Book value per share increased to $379.46 at December 31, 2010 from $369.80 at December 31, 2009, an increase of 5.3% (adjusted for the $10 per share common dividend paid in the first quarter of 2010). In the 2010 fourth quarter, Fairfax had a net loss of $364.6 million ($18.43 per diluted share) compared to net earnings of $79.4 million in the fourth quarter of 2009 ($1.65 per diluted share). The loss arose primarily from higher net mark to market investment losses in the fourth quarter of 2010 (net losses on investments of $683.9 million compared to $30.3 million in the fourth quarter of 2009), partially offset by the higher corporate income tax recovery in the fourth quarter of 2010.

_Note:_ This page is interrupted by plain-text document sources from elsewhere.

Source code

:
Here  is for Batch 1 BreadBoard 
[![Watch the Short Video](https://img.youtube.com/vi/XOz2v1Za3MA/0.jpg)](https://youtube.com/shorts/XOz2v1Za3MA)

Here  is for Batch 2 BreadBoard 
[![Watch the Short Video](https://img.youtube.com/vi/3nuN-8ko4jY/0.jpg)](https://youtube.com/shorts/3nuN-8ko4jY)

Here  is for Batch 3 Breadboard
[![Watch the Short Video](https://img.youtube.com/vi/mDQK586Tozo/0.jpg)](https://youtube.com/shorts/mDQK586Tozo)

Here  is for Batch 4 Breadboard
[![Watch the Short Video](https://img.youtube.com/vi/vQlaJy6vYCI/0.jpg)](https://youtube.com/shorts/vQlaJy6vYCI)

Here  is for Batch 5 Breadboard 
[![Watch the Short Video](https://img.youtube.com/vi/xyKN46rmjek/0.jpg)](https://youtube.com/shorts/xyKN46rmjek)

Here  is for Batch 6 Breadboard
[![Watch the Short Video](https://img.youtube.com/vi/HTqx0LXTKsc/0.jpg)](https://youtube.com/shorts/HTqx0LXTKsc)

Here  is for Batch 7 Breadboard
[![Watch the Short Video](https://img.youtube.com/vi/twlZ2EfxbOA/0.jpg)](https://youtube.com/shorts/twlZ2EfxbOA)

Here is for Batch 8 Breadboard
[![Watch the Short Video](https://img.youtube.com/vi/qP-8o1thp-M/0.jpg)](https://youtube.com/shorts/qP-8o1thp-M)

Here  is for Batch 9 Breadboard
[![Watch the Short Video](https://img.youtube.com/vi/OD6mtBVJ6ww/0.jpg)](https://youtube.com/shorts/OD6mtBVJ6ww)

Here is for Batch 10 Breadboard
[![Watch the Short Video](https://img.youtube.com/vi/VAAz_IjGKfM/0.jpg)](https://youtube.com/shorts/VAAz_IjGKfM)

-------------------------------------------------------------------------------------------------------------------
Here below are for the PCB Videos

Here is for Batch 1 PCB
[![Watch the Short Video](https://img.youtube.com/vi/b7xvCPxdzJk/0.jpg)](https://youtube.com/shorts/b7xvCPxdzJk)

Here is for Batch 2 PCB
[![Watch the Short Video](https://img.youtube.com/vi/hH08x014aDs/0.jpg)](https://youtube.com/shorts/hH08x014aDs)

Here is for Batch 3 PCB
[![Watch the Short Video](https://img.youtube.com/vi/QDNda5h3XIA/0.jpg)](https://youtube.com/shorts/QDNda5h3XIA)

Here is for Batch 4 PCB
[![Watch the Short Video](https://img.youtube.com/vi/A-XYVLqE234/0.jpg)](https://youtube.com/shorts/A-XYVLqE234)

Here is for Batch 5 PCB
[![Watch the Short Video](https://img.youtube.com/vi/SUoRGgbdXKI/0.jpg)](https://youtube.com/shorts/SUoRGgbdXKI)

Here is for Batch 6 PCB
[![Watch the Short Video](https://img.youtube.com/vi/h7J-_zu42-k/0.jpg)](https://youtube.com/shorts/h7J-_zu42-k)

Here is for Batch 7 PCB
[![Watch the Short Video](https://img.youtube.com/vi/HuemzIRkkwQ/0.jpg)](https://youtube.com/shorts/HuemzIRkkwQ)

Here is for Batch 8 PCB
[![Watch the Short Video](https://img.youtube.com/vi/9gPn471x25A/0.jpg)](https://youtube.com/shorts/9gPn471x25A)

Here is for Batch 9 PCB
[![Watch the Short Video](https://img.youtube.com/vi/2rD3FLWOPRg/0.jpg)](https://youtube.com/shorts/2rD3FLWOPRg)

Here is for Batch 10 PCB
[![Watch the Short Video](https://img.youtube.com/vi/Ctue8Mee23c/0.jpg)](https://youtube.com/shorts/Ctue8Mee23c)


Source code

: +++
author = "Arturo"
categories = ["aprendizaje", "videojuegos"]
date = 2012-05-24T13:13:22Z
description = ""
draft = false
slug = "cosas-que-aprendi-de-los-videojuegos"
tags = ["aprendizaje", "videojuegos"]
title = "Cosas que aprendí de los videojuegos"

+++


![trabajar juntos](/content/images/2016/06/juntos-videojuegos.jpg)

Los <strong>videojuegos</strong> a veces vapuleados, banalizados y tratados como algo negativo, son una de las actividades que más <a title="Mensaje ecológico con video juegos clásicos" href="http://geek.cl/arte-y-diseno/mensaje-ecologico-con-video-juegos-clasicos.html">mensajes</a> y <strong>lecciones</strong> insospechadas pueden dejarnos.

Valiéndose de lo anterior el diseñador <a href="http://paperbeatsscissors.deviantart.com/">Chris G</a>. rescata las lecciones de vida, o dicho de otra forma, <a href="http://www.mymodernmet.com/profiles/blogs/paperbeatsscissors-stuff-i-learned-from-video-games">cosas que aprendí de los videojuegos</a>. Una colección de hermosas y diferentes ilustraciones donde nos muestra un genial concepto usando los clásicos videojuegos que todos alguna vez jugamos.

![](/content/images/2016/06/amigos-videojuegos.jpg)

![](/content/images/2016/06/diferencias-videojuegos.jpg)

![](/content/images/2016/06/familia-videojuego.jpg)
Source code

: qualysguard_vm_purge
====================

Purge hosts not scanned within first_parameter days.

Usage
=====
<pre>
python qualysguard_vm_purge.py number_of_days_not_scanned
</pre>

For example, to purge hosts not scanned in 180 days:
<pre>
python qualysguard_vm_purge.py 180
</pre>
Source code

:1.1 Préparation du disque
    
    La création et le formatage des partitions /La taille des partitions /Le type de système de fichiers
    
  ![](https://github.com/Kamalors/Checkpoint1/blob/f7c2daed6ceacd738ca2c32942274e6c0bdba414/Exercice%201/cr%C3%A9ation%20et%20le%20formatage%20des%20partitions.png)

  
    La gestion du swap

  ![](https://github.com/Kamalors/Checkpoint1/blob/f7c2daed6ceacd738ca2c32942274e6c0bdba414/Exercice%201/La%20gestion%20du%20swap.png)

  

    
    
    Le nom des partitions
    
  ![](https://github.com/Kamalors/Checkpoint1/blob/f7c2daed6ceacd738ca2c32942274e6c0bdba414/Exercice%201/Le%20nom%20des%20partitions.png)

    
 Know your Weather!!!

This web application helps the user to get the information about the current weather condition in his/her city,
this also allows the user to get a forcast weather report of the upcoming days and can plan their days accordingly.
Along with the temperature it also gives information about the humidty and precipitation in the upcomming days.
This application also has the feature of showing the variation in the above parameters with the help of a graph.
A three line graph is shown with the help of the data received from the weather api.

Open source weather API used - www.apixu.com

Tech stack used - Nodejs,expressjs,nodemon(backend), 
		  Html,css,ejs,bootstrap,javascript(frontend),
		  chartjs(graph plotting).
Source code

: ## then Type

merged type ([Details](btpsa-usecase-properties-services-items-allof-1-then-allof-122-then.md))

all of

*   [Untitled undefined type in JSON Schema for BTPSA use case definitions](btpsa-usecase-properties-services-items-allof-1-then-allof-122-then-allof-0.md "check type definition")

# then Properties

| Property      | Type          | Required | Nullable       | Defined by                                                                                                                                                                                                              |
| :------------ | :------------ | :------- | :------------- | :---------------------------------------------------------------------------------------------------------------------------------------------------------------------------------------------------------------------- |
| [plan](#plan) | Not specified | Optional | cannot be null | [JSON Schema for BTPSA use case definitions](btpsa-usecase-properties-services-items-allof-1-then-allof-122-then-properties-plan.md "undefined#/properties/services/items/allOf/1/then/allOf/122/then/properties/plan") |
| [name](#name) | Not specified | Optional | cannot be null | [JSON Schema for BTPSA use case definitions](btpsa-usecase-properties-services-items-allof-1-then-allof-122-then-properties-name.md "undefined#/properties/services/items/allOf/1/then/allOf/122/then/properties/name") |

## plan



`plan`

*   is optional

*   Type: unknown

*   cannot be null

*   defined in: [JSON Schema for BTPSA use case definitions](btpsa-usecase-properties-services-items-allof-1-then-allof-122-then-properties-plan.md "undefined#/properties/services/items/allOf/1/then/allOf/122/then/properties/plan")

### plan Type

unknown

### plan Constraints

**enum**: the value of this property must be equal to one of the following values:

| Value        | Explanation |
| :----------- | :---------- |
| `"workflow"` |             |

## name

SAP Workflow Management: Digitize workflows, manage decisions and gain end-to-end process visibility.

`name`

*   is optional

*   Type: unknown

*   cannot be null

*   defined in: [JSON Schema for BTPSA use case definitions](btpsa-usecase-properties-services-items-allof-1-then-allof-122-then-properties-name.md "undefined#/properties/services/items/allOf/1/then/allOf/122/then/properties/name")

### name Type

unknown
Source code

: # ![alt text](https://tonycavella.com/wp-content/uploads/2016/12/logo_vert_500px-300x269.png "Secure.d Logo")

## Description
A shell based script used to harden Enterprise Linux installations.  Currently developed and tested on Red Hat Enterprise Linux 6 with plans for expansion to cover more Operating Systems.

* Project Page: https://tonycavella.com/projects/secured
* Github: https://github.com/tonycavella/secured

“After an outstanding three years during which our book value per share went up by more than 146%, our book value per share increased by only 5% in 2010 to $379 per share,” said Prem Watsa, Chairman and CEO of Fairfax. “Our muted increase in book value in 2010 reflected mark to market losses in our bond portfolios particularly our muni bonds, primarily as a result of an increase in interest rates, together with the elimination of significant gains in our common stock portfolios due to our decision to hedge those stock portfolios. We remain comfortable with the safety and total return potential of our bond holdings which consist primarily of high quality municipals (predominantly guaranteed by Berkshire Hathaway) and government securities which we plan to hold for the long term. Our excess capital generated over the last few years permitted Fairfax to acquire five companies: Zenith National Insurance, First Mercury (closed on February 9, 2011), Pacific Insurance Berhad, Malaysia (expected to close in the first quarter of 2011), a 41% interest in Gulf Insurance and General Fidelity Insurance (a runoff company). Our company continues to be soundly financed and we ended the year with $1.5 billion of cash and marketable securities at the holding company level.

The press release also disclosed that company is significantly hedged on for its equity investment:
Fairfax holds significant investments in equities and equity-related securities. In response to the significant appreciation in equity market valuations during 2009 and 2010 and uncertainty in the economy, the company continued hedging its equity investment exposure by entering into total return swaps referenced to the Russell 2000 index (at an average Russell 2000 index value of 646.5) in addition to its existing swap contracts referenced to the S&P 500 index (at an average S&P 500 index value of 1,062.52). At December 31, 2010, these hedges represented 88.8% of the company’s equity and equity related holdings. The market value and the liquidity of these investments are volatile and may vary dramatically either up or down in short periods, and their ultimate value will therefore only be known over the long term.